Clubbers de tous les pays unissez-vous ! La fiesta n'a plus de frontières. Pour Jean Da Luz, rédacteur en chef du site Tourmag.com, le tourisme festif n'est pas nouveau. « Avant, il était réservé à une élite ou à des transfrontaliers comme les Finlandais, qui avaient fait de l'Estonie leur pub. Mais l'essor des compagnies low cost a tout changé depuis deux/trois ans en France, depuis un peu plus longtemps dans le reste de l'Europe. » Aujourd'hui, place à la décentralisation et à la démocratisation des nuits chaudes ! Les aéroports se multiplient en Province et permettent de relier directement Nice à Berlin ou Limoges à Londres.

Les Parisiens n'ont donc plus le monopole du nomadisme festif. Ils conservent tout de même quelques avantages. Sous le slogan évocateur « Fêtards fuyons! », le Thalys Night propose depuis 2004 un Paris-Bruxelles, départ le samedi, retour le dimanche pour 30 euros. Avec le projet d'étendre l'offre à Cologne et à Amsterdam. Idem pour le Night Trip d'Eurostar avec un aller-retour Paris-Londres ou Lille-Londres à 60 euros.


La guerre de la nuit

La révolution des transports inciterait donc à passer ses nuits à l'étranger. Une explication un peu faible pour Christophe Vix-Gras : « Les gens se déplacent pour l'espace des mégaclubs, les prix abordables, les services, l'ambiance, une offre énorme de lieux pour faire la fête, et surtout pour des établissements et des transports en commun ouverts toute la nuit. Pas vraiment le cas de Paris, qui risque de se vider de ses clubbers. »

La ville lumière perdrait-elle de son intensité au point de se retrouver à la traîne de l'Europe de la nuit ? Un retard confirmé par Rémy Knafou, directeur de l'Irest à Paris-I (Institut de recherche et d'études supérieures du tourisme) : « La concurrence entre les métropoles est incessante et le tourisme festif est l'un des éléments de cette compétition. Londres cherche à entretenir cette image de ville festive, alors que Paris connaît des faiblesses structurelles à ce niveau. D'où, en réponse, le lancement de la première Nuit Blanche en 2002. »
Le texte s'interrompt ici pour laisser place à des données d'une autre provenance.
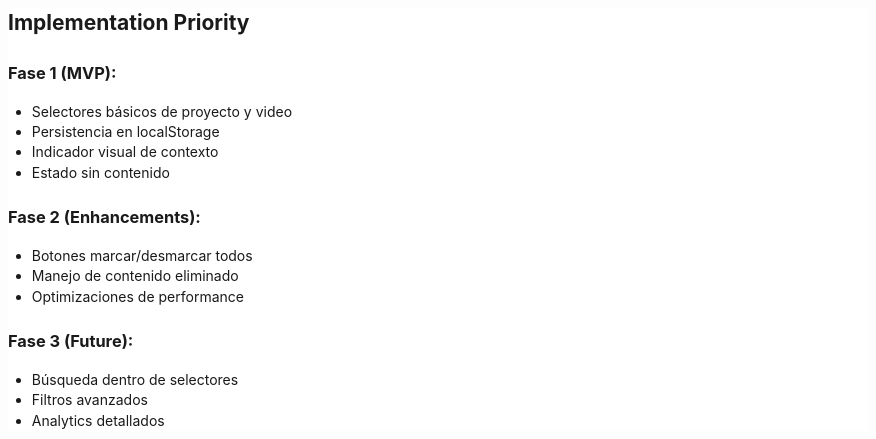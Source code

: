 ## Implementation Priority

### Fase 1 (MVP):
- Selectores básicos de proyecto y video
- Persistencia en localStorage
- Indicador visual de contexto
- Estado sin contenido

### Fase 2 (Enhancements):
- Botones marcar/desmarcar todos
- Manejo de contenido eliminado
- Optimizaciones de performance

### Fase 3 (Future):
- Búsqueda dentro de selectores
- Filtros avanzados
- Analytics detallados 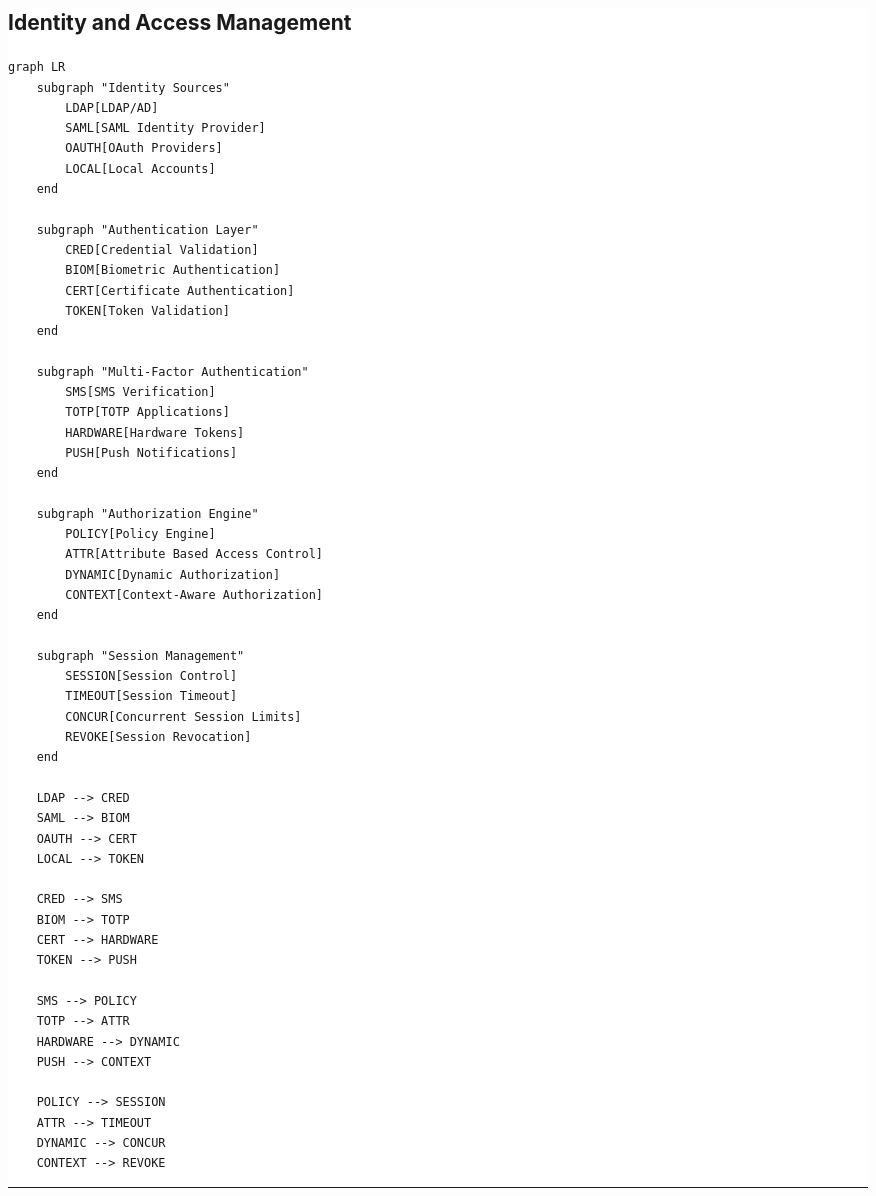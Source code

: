 
## Identity and Access Management

```mermaid
graph LR
    subgraph "Identity Sources"
        LDAP[LDAP/AD]
        SAML[SAML Identity Provider]
        OAUTH[OAuth Providers]
        LOCAL[Local Accounts]
    end
    
    subgraph "Authentication Layer"
        CRED[Credential Validation]
        BIOM[Biometric Authentication]
        CERT[Certificate Authentication]
        TOKEN[Token Validation]
    end
    
    subgraph "Multi-Factor Authentication"
        SMS[SMS Verification]
        TOTP[TOTP Applications]
        HARDWARE[Hardware Tokens]
        PUSH[Push Notifications]
    end
    
    subgraph "Authorization Engine"
        POLICY[Policy Engine]
        ATTR[Attribute Based Access Control]
        DYNAMIC[Dynamic Authorization]
        CONTEXT[Context-Aware Authorization]
    end
    
    subgraph "Session Management"
        SESSION[Session Control]
        TIMEOUT[Session Timeout]
        CONCUR[Concurrent Session Limits]
        REVOKE[Session Revocation]
    end
    
    LDAP --> CRED
    SAML --> BIOM
    OAUTH --> CERT
    LOCAL --> TOKEN
    
    CRED --> SMS
    BIOM --> TOTP
    CERT --> HARDWARE
    TOKEN --> PUSH
    
    SMS --> POLICY
    TOTP --> ATTR
    HARDWARE --> DYNAMIC
    PUSH --> CONTEXT
    
    POLICY --> SESSION
    ATTR --> TIMEOUT
    DYNAMIC --> CONCUR
    CONTEXT --> REVOKE
```

---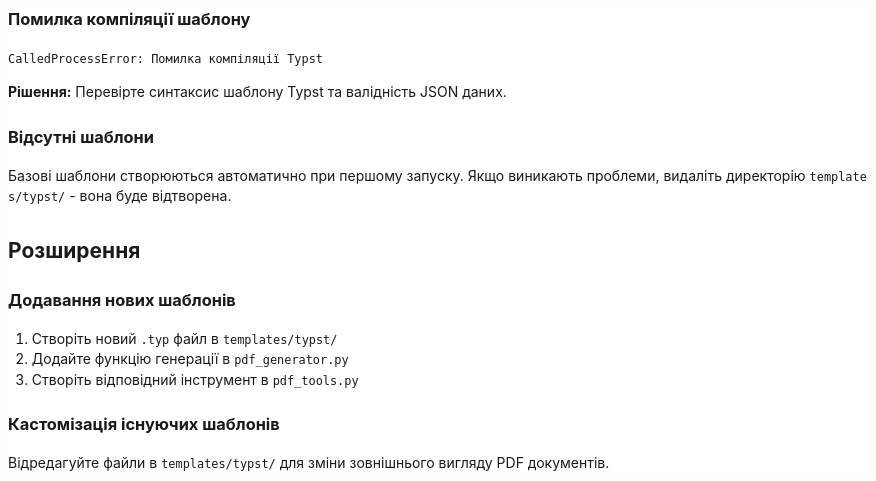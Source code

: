 ### Помилка компіляції шаблону
```
CalledProcessError: Помилка компіляції Typst
```
**Рішення:** Перевірте синтаксис шаблону Typst та валідність JSON даних.

### Відсутні шаблони
Базові шаблони створюються автоматично при першому запуску. Якщо виникають проблеми, видаліть директорію `templates/typst/` - вона буде відтворена.

## Розширення

### Додавання нових шаблонів
1. Створіть новий `.typ` файл в `templates/typst/`
2. Додайте функцію генерації в `pdf_generator.py`
3. Створіть відповідний інструмент в `pdf_tools.py`

### Кастомізація існуючих шаблонів
Відредагуйте файли в `templates/typst/` для зміни зовнішнього вигляду PDF документів.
Il y a donc une véritable guerre de la nuit en Europe. Et dans ce combat, de nouvelles puissances tentent d'émerger. « On voit en ce moment des cités comme Gênes, Liverpool ou Göteborg qui tentent de se positionner comme ville festive. D'autres jouent, à l'inverse, résolument la carte de la ville patrimoniale comme Venise », explique Philippe Violier, professeur de géographie à l'université d'Angers.

Reste à connaître l'ampleur du phénomène. Mission impossible pour Eric Lefebvre, directeur des achats et des ventes en ligne de Lastminute.com. « On ne peut pas distinguer les fêtards des autres touristes. En plus, il n'est pas à exclure qu'un touriste qui veut faire la fête aille aussi visiter un musée. Mais globalement, le tourisme urbain européen croît énormément. Les réservations de week-ends avec vol et hôtel augmentent de plus de 30 % par an depuis quatre ans sur notre site. » Un engouement qui serait presque en voie de ringardiser les « fiestas playa » d'Ibiza.